We want to understand how fast greedy algorithms run and why their speed depends on the problem.

When does greedy give a quick solution, and when does it take longer or fail?

Scenario Under Consideration

Analyze the time complexity of this simple greedy approach to the coin change problem.


function greedyCoinChange(coins: number[], amount: number): number {
  let count = 0;
  for (let i = coins.length - 1; i >= 0; i--) {
    while (amount >= coins[i]) {
      amount -= coins[i];
      count++;
    }
  }
  return count;
}
    

This code tries to use the largest coin first repeatedly until the amount is covered or no coins left.

Identify Repeating Operations

Look at the loops and repeated steps:

  • Primary operation: The inner while loop subtracting coins from amount.
  • How many times: Up to amount divided by the smallest coin value.
How Execution Grows With Input

As the amount grows, the number of subtractions grows roughly proportional to amount.

Input Size (amount)Approx. Operations
10About 10 subtractions
100About 100 subtractions
1000About 1000 subtractions

Pattern observation: The work grows roughly linearly with the amount size.

Final Time Complexity

Time Complexity: O(n + m)

This means the time grows with the number of coin types (n) plus the amount (m), because the outer loop is O(n) and total inner iterations are O(m).

Common Mistake

[X] Wrong: "Greedy always finds the best answer quickly for any problem."

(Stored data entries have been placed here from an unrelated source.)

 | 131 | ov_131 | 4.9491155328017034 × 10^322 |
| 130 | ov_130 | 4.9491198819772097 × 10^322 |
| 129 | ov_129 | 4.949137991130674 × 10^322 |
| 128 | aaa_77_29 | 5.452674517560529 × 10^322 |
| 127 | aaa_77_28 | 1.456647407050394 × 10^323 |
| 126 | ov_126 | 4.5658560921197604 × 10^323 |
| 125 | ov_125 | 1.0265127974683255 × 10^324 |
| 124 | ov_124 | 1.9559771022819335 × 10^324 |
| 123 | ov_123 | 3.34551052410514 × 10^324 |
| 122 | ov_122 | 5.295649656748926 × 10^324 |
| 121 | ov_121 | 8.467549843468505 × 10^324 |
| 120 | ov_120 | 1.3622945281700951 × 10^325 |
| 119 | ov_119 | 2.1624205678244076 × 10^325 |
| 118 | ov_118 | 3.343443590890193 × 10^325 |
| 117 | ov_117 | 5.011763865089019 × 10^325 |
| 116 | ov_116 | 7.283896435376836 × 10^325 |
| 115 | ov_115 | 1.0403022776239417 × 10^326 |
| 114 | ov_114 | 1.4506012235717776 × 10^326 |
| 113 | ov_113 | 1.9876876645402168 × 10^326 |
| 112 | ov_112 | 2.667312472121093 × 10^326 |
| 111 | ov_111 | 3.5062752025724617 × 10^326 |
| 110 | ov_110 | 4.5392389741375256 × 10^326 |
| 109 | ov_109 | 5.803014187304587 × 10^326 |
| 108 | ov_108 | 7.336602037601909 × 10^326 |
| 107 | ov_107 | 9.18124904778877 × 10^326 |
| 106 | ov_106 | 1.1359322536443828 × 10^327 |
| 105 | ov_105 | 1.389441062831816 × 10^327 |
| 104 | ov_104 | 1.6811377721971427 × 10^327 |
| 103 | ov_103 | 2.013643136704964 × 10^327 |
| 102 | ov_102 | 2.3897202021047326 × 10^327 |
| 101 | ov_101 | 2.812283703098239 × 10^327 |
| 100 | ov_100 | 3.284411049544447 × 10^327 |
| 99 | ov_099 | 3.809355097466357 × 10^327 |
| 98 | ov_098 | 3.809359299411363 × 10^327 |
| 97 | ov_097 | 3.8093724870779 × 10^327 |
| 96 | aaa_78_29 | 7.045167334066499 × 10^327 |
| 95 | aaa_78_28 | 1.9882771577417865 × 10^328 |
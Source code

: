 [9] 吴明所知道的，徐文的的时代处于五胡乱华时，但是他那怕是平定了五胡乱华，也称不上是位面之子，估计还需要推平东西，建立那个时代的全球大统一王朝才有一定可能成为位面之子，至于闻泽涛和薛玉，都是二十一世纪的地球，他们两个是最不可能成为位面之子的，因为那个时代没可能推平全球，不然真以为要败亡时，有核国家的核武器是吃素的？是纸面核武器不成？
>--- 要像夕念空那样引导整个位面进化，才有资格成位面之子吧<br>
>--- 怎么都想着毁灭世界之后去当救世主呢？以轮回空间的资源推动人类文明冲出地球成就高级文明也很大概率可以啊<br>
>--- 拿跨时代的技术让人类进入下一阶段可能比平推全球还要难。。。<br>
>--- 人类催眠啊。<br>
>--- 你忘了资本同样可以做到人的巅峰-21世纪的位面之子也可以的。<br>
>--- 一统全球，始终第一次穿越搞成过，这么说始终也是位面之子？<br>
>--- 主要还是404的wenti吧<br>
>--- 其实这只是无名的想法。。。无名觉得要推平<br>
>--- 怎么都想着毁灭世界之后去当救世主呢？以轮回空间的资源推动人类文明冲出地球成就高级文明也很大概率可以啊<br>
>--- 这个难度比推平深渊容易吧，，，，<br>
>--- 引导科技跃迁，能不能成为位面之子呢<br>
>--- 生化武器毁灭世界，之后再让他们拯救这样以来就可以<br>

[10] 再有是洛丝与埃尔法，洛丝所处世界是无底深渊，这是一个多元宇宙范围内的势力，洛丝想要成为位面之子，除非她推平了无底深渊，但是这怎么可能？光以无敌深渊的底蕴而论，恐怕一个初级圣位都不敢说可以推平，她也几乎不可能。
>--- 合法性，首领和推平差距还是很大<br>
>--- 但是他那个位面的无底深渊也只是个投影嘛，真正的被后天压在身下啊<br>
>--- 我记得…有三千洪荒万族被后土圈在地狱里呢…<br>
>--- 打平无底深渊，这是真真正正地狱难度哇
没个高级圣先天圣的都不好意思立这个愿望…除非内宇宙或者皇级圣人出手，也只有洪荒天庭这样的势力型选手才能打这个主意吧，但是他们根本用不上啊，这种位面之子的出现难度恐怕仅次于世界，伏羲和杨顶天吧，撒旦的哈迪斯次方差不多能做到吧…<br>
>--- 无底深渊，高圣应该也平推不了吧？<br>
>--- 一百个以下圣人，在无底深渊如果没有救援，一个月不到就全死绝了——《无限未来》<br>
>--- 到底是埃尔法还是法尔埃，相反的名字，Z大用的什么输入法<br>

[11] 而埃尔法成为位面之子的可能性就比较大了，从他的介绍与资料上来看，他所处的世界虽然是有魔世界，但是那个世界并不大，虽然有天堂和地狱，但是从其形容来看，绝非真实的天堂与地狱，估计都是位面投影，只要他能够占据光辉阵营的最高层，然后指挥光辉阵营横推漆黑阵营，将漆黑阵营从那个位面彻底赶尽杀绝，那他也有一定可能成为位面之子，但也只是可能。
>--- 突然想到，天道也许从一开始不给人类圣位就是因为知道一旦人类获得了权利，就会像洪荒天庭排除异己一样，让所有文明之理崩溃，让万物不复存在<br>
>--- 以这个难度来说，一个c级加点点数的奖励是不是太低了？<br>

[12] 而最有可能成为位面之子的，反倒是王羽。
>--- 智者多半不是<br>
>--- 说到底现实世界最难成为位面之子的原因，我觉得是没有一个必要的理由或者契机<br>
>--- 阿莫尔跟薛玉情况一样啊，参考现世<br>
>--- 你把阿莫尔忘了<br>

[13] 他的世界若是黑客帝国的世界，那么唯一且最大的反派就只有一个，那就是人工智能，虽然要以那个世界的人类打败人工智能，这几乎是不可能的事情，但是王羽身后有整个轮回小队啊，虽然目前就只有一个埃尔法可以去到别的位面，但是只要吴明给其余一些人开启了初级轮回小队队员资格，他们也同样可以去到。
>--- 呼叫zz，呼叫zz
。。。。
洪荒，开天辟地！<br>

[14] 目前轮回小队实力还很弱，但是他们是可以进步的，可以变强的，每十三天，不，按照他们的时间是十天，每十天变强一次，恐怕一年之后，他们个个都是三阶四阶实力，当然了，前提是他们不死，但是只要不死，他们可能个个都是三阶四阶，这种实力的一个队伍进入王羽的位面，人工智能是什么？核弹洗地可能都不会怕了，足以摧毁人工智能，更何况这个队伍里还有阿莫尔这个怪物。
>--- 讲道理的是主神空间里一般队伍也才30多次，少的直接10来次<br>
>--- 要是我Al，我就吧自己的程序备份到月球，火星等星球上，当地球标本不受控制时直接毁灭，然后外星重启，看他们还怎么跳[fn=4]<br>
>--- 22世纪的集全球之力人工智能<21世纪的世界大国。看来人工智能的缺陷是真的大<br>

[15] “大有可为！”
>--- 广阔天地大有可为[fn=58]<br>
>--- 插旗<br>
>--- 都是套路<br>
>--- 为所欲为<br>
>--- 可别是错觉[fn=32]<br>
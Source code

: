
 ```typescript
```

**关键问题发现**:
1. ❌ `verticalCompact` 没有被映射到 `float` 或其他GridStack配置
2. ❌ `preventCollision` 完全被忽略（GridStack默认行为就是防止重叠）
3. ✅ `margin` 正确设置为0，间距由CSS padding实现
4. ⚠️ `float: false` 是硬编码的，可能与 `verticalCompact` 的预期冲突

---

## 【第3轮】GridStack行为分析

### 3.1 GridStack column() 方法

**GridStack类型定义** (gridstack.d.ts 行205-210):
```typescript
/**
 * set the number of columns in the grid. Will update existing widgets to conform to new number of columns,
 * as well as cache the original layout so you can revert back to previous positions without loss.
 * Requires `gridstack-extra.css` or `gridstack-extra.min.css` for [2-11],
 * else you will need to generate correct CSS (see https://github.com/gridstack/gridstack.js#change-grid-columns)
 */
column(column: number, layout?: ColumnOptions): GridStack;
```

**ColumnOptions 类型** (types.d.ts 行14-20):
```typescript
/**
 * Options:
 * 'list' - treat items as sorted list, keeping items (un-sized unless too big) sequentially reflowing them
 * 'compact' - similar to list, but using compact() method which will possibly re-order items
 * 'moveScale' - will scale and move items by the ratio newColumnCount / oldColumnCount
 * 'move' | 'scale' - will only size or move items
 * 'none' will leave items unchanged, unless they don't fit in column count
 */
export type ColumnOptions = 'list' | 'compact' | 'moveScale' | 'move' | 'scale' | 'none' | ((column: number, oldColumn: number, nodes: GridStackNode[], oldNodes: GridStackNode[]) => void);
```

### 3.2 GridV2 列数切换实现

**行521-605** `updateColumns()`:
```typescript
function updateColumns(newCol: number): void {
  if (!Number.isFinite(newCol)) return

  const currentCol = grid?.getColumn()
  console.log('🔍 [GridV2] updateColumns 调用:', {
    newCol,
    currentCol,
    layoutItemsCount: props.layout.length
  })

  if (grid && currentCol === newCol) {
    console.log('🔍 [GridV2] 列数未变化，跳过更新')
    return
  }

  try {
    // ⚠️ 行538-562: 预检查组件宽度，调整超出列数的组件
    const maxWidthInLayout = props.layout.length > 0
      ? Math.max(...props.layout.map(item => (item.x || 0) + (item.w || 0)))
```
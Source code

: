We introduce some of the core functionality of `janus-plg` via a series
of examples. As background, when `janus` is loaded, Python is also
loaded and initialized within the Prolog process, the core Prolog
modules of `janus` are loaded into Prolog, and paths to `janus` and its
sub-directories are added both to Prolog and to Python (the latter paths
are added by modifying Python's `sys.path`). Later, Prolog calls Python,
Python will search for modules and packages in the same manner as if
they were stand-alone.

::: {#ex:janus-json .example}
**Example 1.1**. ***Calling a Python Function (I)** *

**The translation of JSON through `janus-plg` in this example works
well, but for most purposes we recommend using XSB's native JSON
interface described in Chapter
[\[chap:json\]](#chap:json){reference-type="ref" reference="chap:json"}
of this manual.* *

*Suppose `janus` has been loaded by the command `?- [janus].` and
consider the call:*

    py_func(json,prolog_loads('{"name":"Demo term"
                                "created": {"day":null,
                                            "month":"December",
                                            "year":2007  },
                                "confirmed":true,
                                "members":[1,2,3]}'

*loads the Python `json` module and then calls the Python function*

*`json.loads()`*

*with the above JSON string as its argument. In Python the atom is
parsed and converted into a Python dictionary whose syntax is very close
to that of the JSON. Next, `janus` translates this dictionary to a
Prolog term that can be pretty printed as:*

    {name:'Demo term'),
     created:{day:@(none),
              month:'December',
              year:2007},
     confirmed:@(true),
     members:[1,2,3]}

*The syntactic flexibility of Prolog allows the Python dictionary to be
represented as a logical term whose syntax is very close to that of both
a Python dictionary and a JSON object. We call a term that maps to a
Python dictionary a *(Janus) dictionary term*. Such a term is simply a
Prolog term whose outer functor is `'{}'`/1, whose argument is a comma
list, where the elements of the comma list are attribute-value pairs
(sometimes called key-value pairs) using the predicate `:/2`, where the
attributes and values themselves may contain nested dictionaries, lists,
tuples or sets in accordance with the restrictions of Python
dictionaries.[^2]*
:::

[OK] Correct: Greedy works fast but can fail to find the best answer if the problem needs looking ahead or combining choices differently.

Interview Connect

Understanding when greedy works helps you pick the right tool and explain your choices clearly in interviews.

Self-Check

"What if the coin denominations were not sorted or included tricky values? How would that affect the time complexity and correctness?"